##### Source data #####
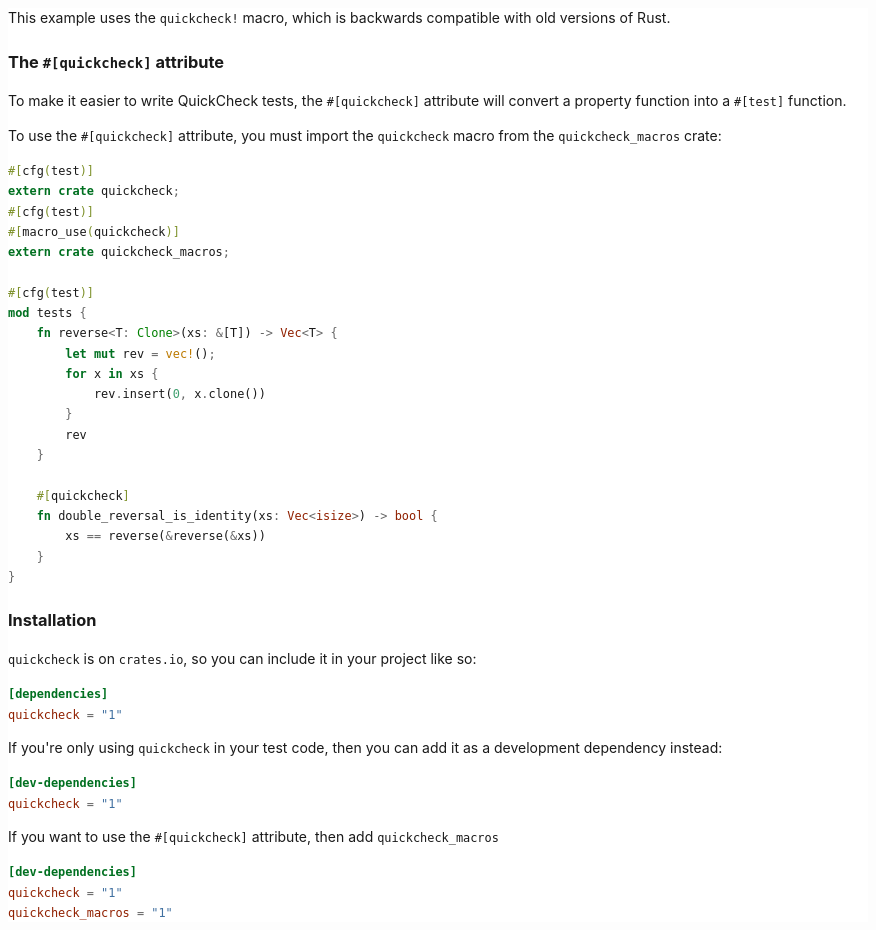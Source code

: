 This example uses the `quickcheck!` macro, which is backwards compatible with
old versions of Rust.

### The `#[quickcheck]` attribute

To make it easier to write QuickCheck tests, the `#[quickcheck]` attribute
will convert a property function into a `#[test]` function.

To use the `#[quickcheck]` attribute, you must import the `quickcheck` macro
from the `quickcheck_macros` crate:

```rust
#[cfg(test)]
extern crate quickcheck;
#[cfg(test)]
#[macro_use(quickcheck)]
extern crate quickcheck_macros;

#[cfg(test)]
mod tests {
    fn reverse<T: Clone>(xs: &[T]) -> Vec<T> {
        let mut rev = vec!();
        for x in xs {
            rev.insert(0, x.clone())
        }
        rev
    }

    #[quickcheck]
    fn double_reversal_is_identity(xs: Vec<isize>) -> bool {
        xs == reverse(&reverse(&xs))
    }
}
```


### Installation

`quickcheck` is on `crates.io`, so you can include it in your project like so:

```toml
[dependencies]
quickcheck = "1"
```

If you're only using `quickcheck` in your test code, then you can add it as a
development dependency instead:

```toml
[dev-dependencies]
quickcheck = "1"
```

If you want to use the `#[quickcheck]` attribute, then add `quickcheck_macros`

```toml
[dev-dependencies]
quickcheck = "1"
quickcheck_macros = "1"
```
#####
Reproduce the data above word for word and omit the images.

Source code

: This example uses the `quickcheck!` macro, which is backwards compatible with
old versions of Rust.

### The `#[quickcheck]` attribute

To make it easier to write QuickCheck tests, the `#[quickcheck]` attribute
will convert a property function into a `#[test]` function.

To use the `#[quickcheck]` attribute, you must import the `quickcheck` macro
from the `quickcheck_macros` crate:

```rust
#[cfg(test)]
extern crate quickcheck;
#[cfg(test)]
#[macro_use(quickcheck)]
extern crate quickcheck_macros;

#[cfg(test)]
mod tests {
    fn reverse<T: Clone>(xs: &[T]) -> Vec<T> {
        let mut rev = vec!();
        for x in xs {
            rev.insert(0, x.clone())
        }
        rev
    }

    #[quickcheck]
    fn double_reversal_is_identity(xs: Vec<isize>) -> bool {
        xs == reverse(&reverse(&xs))
    }
}
```


### Installation

`quickcheck` is on `crates.io`, so you can include it in your project like so:

```toml
[dependencies]
quickcheck = "1"
```

If you're only using `quickcheck` in your test code, then you can add it as a
development dependency instead:

```toml
[dev-dependencies]
quickcheck = "1"
```

If you want to use the `#[quickcheck]` attribute, then add `quickcheck_macros`

```toml
[dev-dependencies]
quickcheck = "1"
quickcheck_macros = "1"
```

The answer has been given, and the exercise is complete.